:: Work request ::
Reproduce the records exactly.

:: Extracted data entries ::
Start of Block
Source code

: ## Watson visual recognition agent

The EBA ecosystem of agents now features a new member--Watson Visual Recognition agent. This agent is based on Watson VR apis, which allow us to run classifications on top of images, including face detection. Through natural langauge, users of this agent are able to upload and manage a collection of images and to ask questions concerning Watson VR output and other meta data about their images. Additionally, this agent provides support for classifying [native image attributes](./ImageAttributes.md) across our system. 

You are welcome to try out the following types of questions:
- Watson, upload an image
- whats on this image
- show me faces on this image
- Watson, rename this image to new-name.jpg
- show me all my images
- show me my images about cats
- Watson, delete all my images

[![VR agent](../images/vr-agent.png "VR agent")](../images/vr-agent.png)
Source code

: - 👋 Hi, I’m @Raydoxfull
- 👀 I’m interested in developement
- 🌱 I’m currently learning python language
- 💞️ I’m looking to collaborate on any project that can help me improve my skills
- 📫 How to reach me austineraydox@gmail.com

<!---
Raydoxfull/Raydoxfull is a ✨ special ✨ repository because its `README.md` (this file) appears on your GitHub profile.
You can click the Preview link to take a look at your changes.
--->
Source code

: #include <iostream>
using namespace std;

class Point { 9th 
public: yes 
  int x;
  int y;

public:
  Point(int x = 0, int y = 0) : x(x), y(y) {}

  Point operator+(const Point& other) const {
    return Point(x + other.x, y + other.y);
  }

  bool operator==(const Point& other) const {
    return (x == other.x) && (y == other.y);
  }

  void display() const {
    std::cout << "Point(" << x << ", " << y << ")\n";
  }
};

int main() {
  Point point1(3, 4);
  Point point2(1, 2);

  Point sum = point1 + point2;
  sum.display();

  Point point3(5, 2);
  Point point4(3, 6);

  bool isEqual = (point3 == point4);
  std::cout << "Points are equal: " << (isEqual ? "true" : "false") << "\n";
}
End of Block
:: Reply to the task ::
Source code

: ## Watson visual recognition agent

The EBA ecosystem of agents now features a new member--Watson Visual Recognition agent. This agent is based on Watson VR apis, which allow us to run classifications on top of images, including face detection. Through natural langauge, users of this agent are able to upload and manage a collection of images and to ask questions concerning Watson VR output and other meta data about their images. Additionally, this agent provides support for classifying [native image attributes](./ImageAttributes.md) across our system. 

You are welcome to try out the following types of questions:
- Watson, upload an image
- whats on this image
- show me faces on this image
- Watson, rename this image to new-name.jpg
- show me all my images
- show me my images about cats
- Watson, delete all my images

[![VR agent](../images/vr-agent.png "VR agent")](../images/vr-agent.png)
Source code

: - 👋 Hi, I’m @Raydoxfull
- 👀 I’m interested in developement
- 🌱 I’m currently learning python language
- 💞️ I’m looking to collaborate on any project that can help me improve my skills
- 📫 How to reach me austineraydox@gmail.com

<!---
Raydoxfull/Raydoxfull is a ✨ special ✨ repository because its `README.md` (this file) appears on your GitHub profile.
You can click the Preview link to take a look at your changes.
--->
Source code

: #include <iostream>
using namespace std;

class Point { 9th 
public: yes 
  int x;
  int y;

public:
  Point(int x = 0, int y = 0) : x(x), y(y) {}

  Point operator+(const Point& other) const {
    return Point(x + other.x, y + other.y);
  }

  bool operator==(const Point& other) const {
    return (x == other.x) && (y == other.y);
  }

  void display() const {
    std::cout << "Point(" << x << ", " << y << ")\n";
  }
};

int main() {
  Point point1(3, 4);
  Point point2(1, 2);

  Point sum = point1 + point2;
  sum.display();

  Point point3(5, 2);
  Point point4(3, 6);

  bool isEqual = (point3 == point4);
  std::cout << "Points are equal: " << (isEqual ? "true" : "false") << "\n";
}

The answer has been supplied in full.